From time to time, some aspect of life seems overwhelming. Most recently, I’ve gotten that feeling of overwhelm from trying to simultaneously plan our trip to Panama while putting the finishing touches on the house in order to list it for sale.
Add a few go-rounds with well meaning relatives who don’t have a clue about what I’m doing — but offer all sorts of unsolicited advice about it — and I’ve been in a downright funk.
How do you break out of a funk once its well and truly established?
Here are a few things that help me:
- Exercise. It’s amazing how much better I feel after a few laps in the pool or other activity. Getting outdoors helps, too, if the sun is shining.
- Hang out with pets or kids.

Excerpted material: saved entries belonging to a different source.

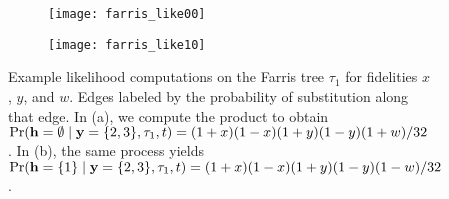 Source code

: \begin{figure}
\centering
\begin{subfigure}{.45\linewidth}
\centering
\texttt{[image: farris\_like00]}
\caption[short]{}
\end{subfigure}
\begin{subfigure}{.45\linewidth}
\centering
\texttt{[image: farris\_like10]}
\caption[short]{}
\end{subfigure}
\caption{
    Example likelihood computations on the Farris tree $\tau_1$ for fidelities $x$, $y$, and $w$.
    Edges labeled by the probability of substitution along that edge.
    In (a), we compute the product to obtain $\Pr(\mathbf{h}=\emptyset\mid \mathbf{y}=\{2,3\},\tau_1,t) = (1+x)(1-x)(1+y)(1-y)(1+w)/32$.
    In (b), the same process yields $\Pr(\mathbf{h}=\{1\}\mid \mathbf{y}=\{2,3\},\tau_1,t) = (1+x)(1-x)(1+y)(1-y)(1-w)/32$.
}
\label{fig:example_likelihoods}
\end{figure}

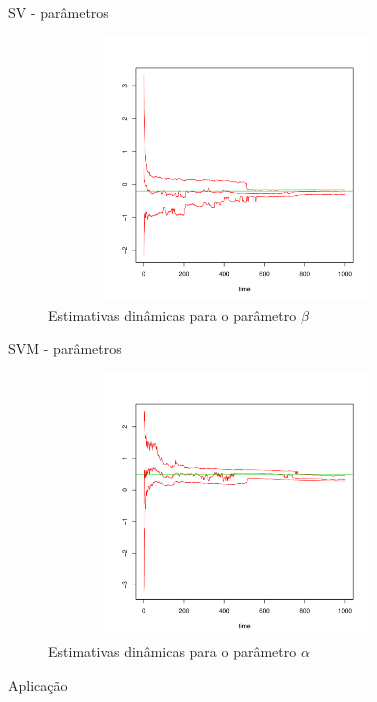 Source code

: \documentclass{beamer}
\begin{document}
\begin{frame}{SV - parâmetros}


 \begin{figure}
\begin{center}
 \includegraphics[height=7cm,width =10cm]{beta_1_01_02_05.pdf}
 \end{center}
\caption{Estimativas dinâmicas para o parâmetro $\beta$ } 
\end{figure}

 
 \end{frame}
 
 
 \begin{frame}{SVM - parâmetros}


 \begin{figure}
\begin{center}
 \includegraphics[height=7cm,width =10cm]{alpha_1_01_02_05.pdf}
 \end{center}
\caption{Estimativas dinâmicas para o parâmetro $\alpha$ } 
\end{figure}

 \end{frame}
 
 

 
\begin{frame}{}
    \begin{block}{ }
      \Huge  Aplicação
    \end{block}
\end{frame}
\end{document}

It helps to spend time with affectionate creatures who aren’t judging me.
- Tackle some routine task I’ve been putting off — cleaning out a drawer or a cupboard, organizing something, washing curtains. . . When I’m done I feel like I’ve accomplished something.
- Make a list.
- Go out to lunch with a friend.
- Since I’m glued to the computer most of the day, walking away from it often helps. Sitting somewhere pleasant with a cup of coffee and a book that I’m reviewing makes a nice break but still allows me to be productive.
- Take a look at what I’ve been eating or drinking for the past few days. Sometimes a funk is the result of poor food choices!
- Listen to some good music.
- Take some time off.
- Get some sleep.
If you’re still in a funk after a few days, you may need to indulge in a little self-analysis.
If you write down your goals, hopes or dreams, review them. Figure out what is the very next thing to do that will move you closer to them, and do it.
If you’re upset about a personal interaction, expat coach Anne Egros recommends writing down your feelings, then forgetting about them for a day or so.
When you’re not emotionally upset any more, go back and look at what you’ve written. For each sentence where you felt hurt or under attack, decide whether it’s true or just your emotional interpretation. For example, did they really say your plan to move overseas was stupid, or did they say something you interpreted that way?
Publishing consultant Susan Daffron suggests bouncing ideas off someone else if you feel as if you’re wasting your time and can’t decide what to do next.
So, what do you do to break out of a funk?